Nous plaçons notre composition dans le corpus fourni de Steenwijck le Jeune dans lequel on dénombre plusieurs peintures de petit format semblables à la nôtre. Jacques Foucart, lorsqu’il évoque l’œuvre de Steenwijck, loue « sa facture perlée, son monde de clarté précise jusqu’au surréel, l’élégance nerveuse de ses architectures, il pointe la facture fine, que renforce le jeu des arêtes soulignées par de minces rehauts de lumière, une harmonie pure et perlée de tons gris et blonds, une perspective impeccable, et le sens du détail qui, un peu partout, meuble l’espace et limite l’évasion de l’œil ». Parmi les peintres qui s’illustrent dans le genre, tels Jan Juriaensz van Baden, Bartholomeus van Bassen ou les très célèbres Neeffs père et fils, Hendrick van Steenwijck père et fils font office de figure de proue.
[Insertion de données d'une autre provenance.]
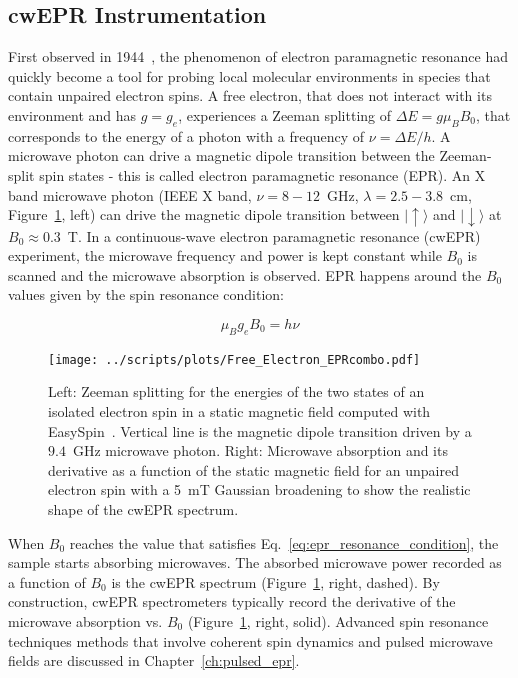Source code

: \subsection{cwEPR Instrumentation}
\label{subs:cwEPR_spectroscopy}
First observed in 1944~\cite{Zavoisky_1945_JP,zavoisky_1945,salikhov_2015}, the phenomenon of electron paramagnetic resonance had quickly become a tool for probing local molecular environments in species that contain unpaired electron spins. A free electron, that does not interact with its environment and has $g=g_e$, experiences a Zeeman splitting of $\Delta E = g \mu_B B_0$, that corresponds to the energy of a photon with a frequency of $\nu=\Delta E / h$. A microwave photon can drive a magnetic dipole transition between the Zeeman-split spin states - this is called electron paramagnetic resonance (EPR). An X band microwave photon (IEEE X band, $\nu=8-12$~GHz, $\lambda=2.5-3.8$~cm, Figure~\ref{fig:cwerp_free_electron}, left) can drive the magnetic dipole transition between $\vert{\uparrow\rangle}$ and $\vert{\downarrow\rangle}$ at $B_0\approx0.3$~T. In a continuous-wave electron paramagnetic resonance (cwEPR) experiment, the microwave frequency and power is kept constant while $B_0$ is scanned and the microwave absorption is observed. EPR happens around the $B_0$ values given by the spin resonance condition:

\begin{equation}
\label{eq:epr_resonance_condition}
\mu_B g_e B_0 = h\nu
\end{equation}

\begin{figure}[h]
\center
	\texttt{[image: ../scripts/plots/Free\_Electron\_EPRcombo.pdf]}
	\caption{Left: Zeeman splitting for the energies of the two states of an isolated electron spin in a static magnetic field computed with EasySpin~\cite{Stoll2006}. Vertical line is the magnetic dipole transition driven by a $9.4$~GHz microwave photon. Right: Microwave absorption and its derivative as a function of the static magnetic field for an unpaired electron spin with a 5~mT Gaussian broadening to show the realistic shape of the cwEPR spectrum.}
	\label{fig:cwerp_free_electron}
\end{figure}


\par
When $B_0$ reaches the value that satisfies Eq.~\ref{eq:epr_resonance_condition}, the sample starts absorbing microwaves. The absorbed microwave power recorded as a function of $B_0$ is the cwEPR spectrum (Figure~\ref{fig:cwerp_free_electron}, right, dashed). By construction, cwEPR spectrometers typically record the derivative of the microwave absorption vs. $B_0$ (Figure~\ref{fig:cwerp_free_electron}, right, solid). Advanced spin resonance techniques methods that involve coherent spin dynamics and pulsed microwave fields are discussed in Chapter~\ref{ch:pulsed_epr}.

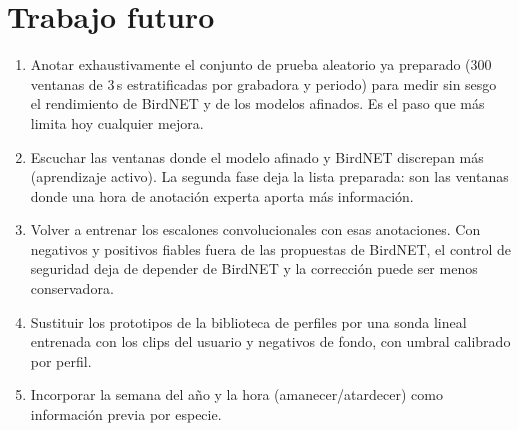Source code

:\documentclass[11pt,a4paper]{article}
\begin{document}


\section{Trabajo futuro}
\begin{enumerate}
  \item Anotar exhaustivamente el conjunto de prueba aleatorio ya preparado (300 ventanas de 3\,s estratificadas por grabadora y periodo) para medir sin sesgo
        el rendimiento de BirdNET y de los modelos afinados. Es el paso que más limita hoy cualquier mejora.
  \item Escuchar las ventanas donde el modelo afinado y BirdNET discrepan más (aprendizaje activo). La segunda fase deja la lista preparada: son las
        ventanas donde una hora de anotación experta aporta más información.
  \item Volver a entrenar los escalones convolucionales con esas anotaciones. Con negativos y positivos fiables fuera de las propuestas de BirdNET,
        el control de seguridad deja de depender de BirdNET y la corrección puede ser menos conservadora.
  \item Sustituir los prototipos de la biblioteca de perfiles por una sonda lineal entrenada con los clips del usuario y negativos de fondo,
        con umbral calibrado por perfil.
  \item Incorporar la semana del año y la hora (amanecer/atardecer) como información previa por especie.
\end{enumerate}

\end{document}
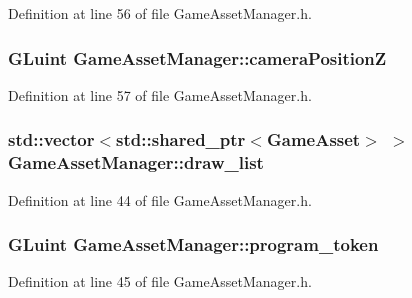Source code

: Definition at line 56 of file Game\+Asset\+Manager.\+h.

\hypertarget{class_game_asset_manager_a076d00cef5f59a5038e168a0cc80420d}{}
\subsubsection[{camera\+Position\+Z}]{\setlength{\rightskip}{0pt plus 5cm}G\+Luint Game\+Asset\+Manager\+::camera\+Position\+Z\hspace{0.3cm}{\ttfamily [private]}}\label{class_game_asset_manager_a076d00cef5f59a5038e168a0cc80420d}


Definition at line 57 of file Game\+Asset\+Manager.\+h.

\hypertarget{class_game_asset_manager_a671cddd92f1de4186c582fe0c4297b7d}{}
\subsubsection[{draw\+\_\+list}]{\setlength{\rightskip}{0pt plus 5cm}std\+::vector$<$std\+::shared\+\_\+ptr$<${\bf Game\+Asset}$>$ $>$ Game\+Asset\+Manager\+::draw\+\_\+list\hspace{0.3cm}{\ttfamily [private]}}\label{class_game_asset_manager_a671cddd92f1de4186c582fe0c4297b7d}


Definition at line 44 of file Game\+Asset\+Manager.\+h.

\hypertarget{class_game_asset_manager_ad7bab17862e06ca692289f934b40548b}{}
\subsubsection[{program\+\_\+token}]{\setlength{\rightskip}{0pt plus 5cm}G\+Luint Game\+Asset\+Manager\+::program\+\_\+token\hspace{0.3cm}{\ttfamily [private]}}\label{class_game_asset_manager_ad7bab17862e06ca692289f934b40548b}


Definition at line 45 of file Game\+Asset\+Manager.\+h.

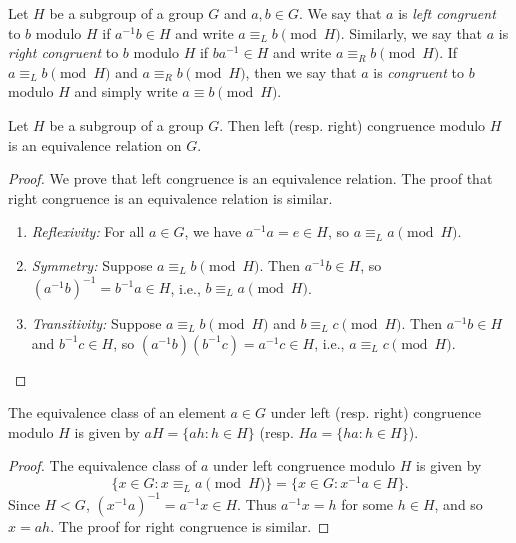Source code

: \begin{definition}
    Let \(H\) be a subgroup of a group \(G\) and \(a, b \in G\). We say that
    \(a\) is \emph{left congruent} to \(b\) modulo \(H\) if \(a^{-1}b \in H\)
    and write \(a \equiv_L b \pmod{H}\). Similarly, we say that \(a\) is
    \emph{right congruent} to \(b\) modulo \(H\) if \(ba^{-1} \in H\) and write
    \(a \equiv_R b \pmod{H}\). If \(a \equiv_L b \pmod{H}\) and \(a \equiv_R b
    \pmod{H}\), then we say that \(a\) is \emph{congruent} to \(b\) modulo \(H\)
    and simply write \(a \equiv b \pmod{H}\).
\end{definition}

\begin{theorem}
    Let \(H\) be a subgroup of a group \(G\). Then left (resp. right) congruence
    modulo \(H\) is an equivalence relation on \(G\).
\end{theorem}

\begin{proof}
    We prove that left congruence is an equivalence relation. The proof that
    right congruence is an equivalence relation is similar.

    \begin{enumerate}
        \item \emph{Reflexivity:} For all \(a \in G\), we have \(a^{-1}a = e \in
        H\), so \(a \equiv_L a \pmod{H}\).
        \item \emph{Symmetry:} Suppose \(a \equiv_L b \pmod{H}\). Then \(a^{-1}b
        \in H\), so \((a^{-1}b)^{-1} = b^{-1}a \in H\), i.e., \(b \equiv_L a
        \pmod{H}\).
        \item \emph{Transitivity:} Suppose \(a \equiv_L b \pmod{H}\) and \(b
        \equiv_L c \pmod{H}\). Then \(a^{-1}b \in H\) and \(b^{-1}c \in H\), so
        \((a^{-1}b)(b^{-1}c) = a^{-1}c \in H\), i.e., \(a \equiv_L c \pmod{H}\).
    \end{enumerate}
\end{proof}

\begin{theorem}
    \label{thm:cosets-equiv-classes}
    The equivalence class of an element \(a \in G\) under left (resp. right)
    congruence modulo \(H\) is given by \(aH = \{ah : h \in H\}\) (resp. \(Ha =
    \{ha : h \in H\}\)).
\end{theorem}

\begin{proof}
    The equivalence class of \(a\) under left congruence modulo \(H\) is given
    by
    \[
        \{ x \in G : x \equiv_L a \pmod{H} \} = \{ x \in G : x^{-1}a \in H \}.
    \]
    Since \(H < G\), \((x^{-1}a)^{-1} = a^{-1}x \in H\). Thus \(a^{-1}x = h\)
    for some \(h \in H\), and so \(x = ah\). The proof for right congruence is
    similar.
\end{proof}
Nous avons choisi de vous présenter notre précieux intérieur d’église dans un spectaculaire cadre en bois noirci à guillochure du XVIIe siècle.
Dimensions : 20 x 27,5 cm – 47,5 x 54,5 cm avec le cadre
Biographie :
Hendrick II van Steenwyck ou Steenwijck dit le Jeune (Anvers 1580 – Leyde 1649) succède à son père Hendrick I van Steenwyck à la tête de l’atelier de peinture qu’il dirige à Francfort. Il est un des pionniers dans la représentation d’intérieurs architecturaux. Steenwyck est actif à Francfort mais aussi à Anvers entre 1604 et 1615 où il collabore avec Frans I Francken, Denis van Alsloot ou Jan Brueghel l’Ancien qui peignent les figures dans ses intérieurs d’église. Introduit à la cour d’Angleterre, il s’installe à Londres vers 1615. Steenwyck collabore avec les peintres de la couronne et peint des décors pour Anton van Dyck et Daniel Mytens l’Ancien. Durant son séjour britannique, il rencontre son épouse Susanna Gaspoel elle aussi peintre d’architectures. Le couple d’artistes rentre à La Haye en 1638 puis s’installe à Leyde vers 1642. Steenwyck laisse une production importante et son œuvre a indéniablement influencé la peinture de Peeter Neef I que la postérité place injustement au premier rang des peintres spécialisés dans ce genre.